US and EU agree on new data transfer agreement
The European Union announced it adopted a new transatlantic data adequacy agreement with the United States. EU justice commissioner Didier Reynders said the agreement will allow for personal data flows between the two “on the basis of a stable and trusted arrangement that protects individuals and provides legal certainty to companies.” The prior two data sharing agreements have been struck down in court over concerns that European data could fall under US surveillance powers. Since US surveillance laws remain in tact, the issue remains a major point of contention. Austrian activist Max Schrems filed successful lawsuits against the previous data transfer frameworks. He remains critical of the new agreement, saying he expects the issue to be back before the Court of Justice for the European Union by the start of 2024.
Thanks to today’s episode sponsor, Opal
JumpCloud resets customer API keys
The access management company informed customers that it took the action in response to an “ongoing incident.” No word on any specifics but JumpCloud said it came “out of an abundance of caution.” The company’s website claims it provides technology to over 180,000 organizations. However given the potential service disruptions resetting API keys could cause, it speaks to the seriousness of the incident.
California resident charged with cyberattack on water treatment facility
A federal grand jury has indicted 53-year-old Rambler Gallo, for intentionally causing damage to a protected computer. Gallo was an employee of an unnamed private company that contracted with Californian water treatment facility, Discovery Bay. Gallo was responsible for maintaining Discovery Bay’s instrumentation and the computer systems used to control the electromechanical processes. Upon resigning from the company in January 2021, Gallo allegedly remotely accessed Discovery Bay’s network and uninstalled the main operational and monitoring system that protected the entire water treatment system, including water pressure, filtration, and chemical levels. Gallo faces a maximum statutory penalty of 10 years in prison and a fine of $250,000. The court could also tack on a term of supervised release, additional assessments, and restitution.
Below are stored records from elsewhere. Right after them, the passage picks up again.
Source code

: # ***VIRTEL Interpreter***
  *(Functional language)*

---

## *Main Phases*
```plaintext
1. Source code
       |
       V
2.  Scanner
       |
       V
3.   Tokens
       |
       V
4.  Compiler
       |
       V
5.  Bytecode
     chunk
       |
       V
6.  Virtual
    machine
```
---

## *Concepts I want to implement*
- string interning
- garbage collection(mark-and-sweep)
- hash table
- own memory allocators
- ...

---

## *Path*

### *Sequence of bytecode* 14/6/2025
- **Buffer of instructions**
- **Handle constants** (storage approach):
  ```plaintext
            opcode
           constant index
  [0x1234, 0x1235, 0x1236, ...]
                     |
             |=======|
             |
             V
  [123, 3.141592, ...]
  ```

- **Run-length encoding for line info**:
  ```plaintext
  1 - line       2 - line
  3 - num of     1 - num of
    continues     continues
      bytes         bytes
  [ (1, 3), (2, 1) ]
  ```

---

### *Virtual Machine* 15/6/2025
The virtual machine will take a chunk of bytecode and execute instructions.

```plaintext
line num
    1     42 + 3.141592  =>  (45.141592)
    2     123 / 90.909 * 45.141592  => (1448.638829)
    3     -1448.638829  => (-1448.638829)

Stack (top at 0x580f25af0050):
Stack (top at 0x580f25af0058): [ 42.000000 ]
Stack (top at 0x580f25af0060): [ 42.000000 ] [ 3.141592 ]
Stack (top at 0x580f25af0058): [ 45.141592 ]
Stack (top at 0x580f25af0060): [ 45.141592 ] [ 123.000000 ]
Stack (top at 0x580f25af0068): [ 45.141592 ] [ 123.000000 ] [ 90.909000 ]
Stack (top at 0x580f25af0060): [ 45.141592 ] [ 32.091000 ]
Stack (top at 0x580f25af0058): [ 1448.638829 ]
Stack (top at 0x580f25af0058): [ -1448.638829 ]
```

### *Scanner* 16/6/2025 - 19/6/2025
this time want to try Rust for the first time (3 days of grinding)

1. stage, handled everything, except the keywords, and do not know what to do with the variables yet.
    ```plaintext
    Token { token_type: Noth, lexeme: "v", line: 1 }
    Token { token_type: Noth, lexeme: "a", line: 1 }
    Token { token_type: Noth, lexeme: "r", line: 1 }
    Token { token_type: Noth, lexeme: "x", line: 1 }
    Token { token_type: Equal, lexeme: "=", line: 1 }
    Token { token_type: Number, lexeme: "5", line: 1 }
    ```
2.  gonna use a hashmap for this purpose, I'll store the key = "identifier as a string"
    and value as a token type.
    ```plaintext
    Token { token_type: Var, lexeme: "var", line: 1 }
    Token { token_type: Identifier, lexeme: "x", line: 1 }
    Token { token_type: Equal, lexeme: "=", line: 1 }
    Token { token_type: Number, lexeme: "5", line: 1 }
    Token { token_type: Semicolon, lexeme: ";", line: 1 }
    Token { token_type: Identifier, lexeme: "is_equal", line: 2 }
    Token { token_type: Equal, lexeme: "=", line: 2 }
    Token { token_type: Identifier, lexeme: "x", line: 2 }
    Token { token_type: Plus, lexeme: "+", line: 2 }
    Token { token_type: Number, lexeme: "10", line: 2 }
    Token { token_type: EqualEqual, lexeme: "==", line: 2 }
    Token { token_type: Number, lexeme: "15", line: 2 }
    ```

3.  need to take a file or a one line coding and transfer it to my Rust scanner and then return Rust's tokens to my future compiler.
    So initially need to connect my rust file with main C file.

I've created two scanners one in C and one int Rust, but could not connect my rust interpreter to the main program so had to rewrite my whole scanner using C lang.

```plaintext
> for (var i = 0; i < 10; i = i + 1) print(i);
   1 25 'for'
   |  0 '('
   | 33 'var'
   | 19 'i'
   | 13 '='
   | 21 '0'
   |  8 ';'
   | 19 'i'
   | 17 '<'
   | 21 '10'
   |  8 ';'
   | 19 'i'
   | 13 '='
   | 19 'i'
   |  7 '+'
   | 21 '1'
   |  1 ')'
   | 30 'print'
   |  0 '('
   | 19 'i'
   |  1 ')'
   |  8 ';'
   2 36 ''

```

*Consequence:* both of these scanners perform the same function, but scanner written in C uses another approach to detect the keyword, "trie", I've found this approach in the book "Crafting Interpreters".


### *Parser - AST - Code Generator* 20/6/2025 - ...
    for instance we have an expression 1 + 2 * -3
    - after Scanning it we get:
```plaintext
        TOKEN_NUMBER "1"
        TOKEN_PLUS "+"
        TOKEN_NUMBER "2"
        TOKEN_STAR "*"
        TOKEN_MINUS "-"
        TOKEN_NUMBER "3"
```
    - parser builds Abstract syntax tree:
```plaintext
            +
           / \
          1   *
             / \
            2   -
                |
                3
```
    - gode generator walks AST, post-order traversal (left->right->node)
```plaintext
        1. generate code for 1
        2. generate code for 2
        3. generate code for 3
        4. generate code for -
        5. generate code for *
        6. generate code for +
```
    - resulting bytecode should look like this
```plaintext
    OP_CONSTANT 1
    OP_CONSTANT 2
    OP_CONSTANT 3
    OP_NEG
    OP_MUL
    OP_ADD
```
What we know about NATO cyber pledges
At a recent NATO summit in Vilnius, Lithuania, countries in the defense organization made new cybersecurity pledges and commitments. The specifics remain classified, but The Record’s Alexander Martin teased out some details. The official communique from the summit reiterates NATO’s Strategic Concept from last year that “cyberspace is contested at all times,” not simply in times of an armed conflict. It also stated that a set of malicious cyber activities could lead to NATO invoking Article 5, it’s provision that an attack on one NATO member would be considered an attack on them all. In new details, NATO also endorsed adding “cyber defense to our overall deterrence and defence posture.” It also said it will integrate political, military, and technical defense level in cybersecurity to better coordinate efforts.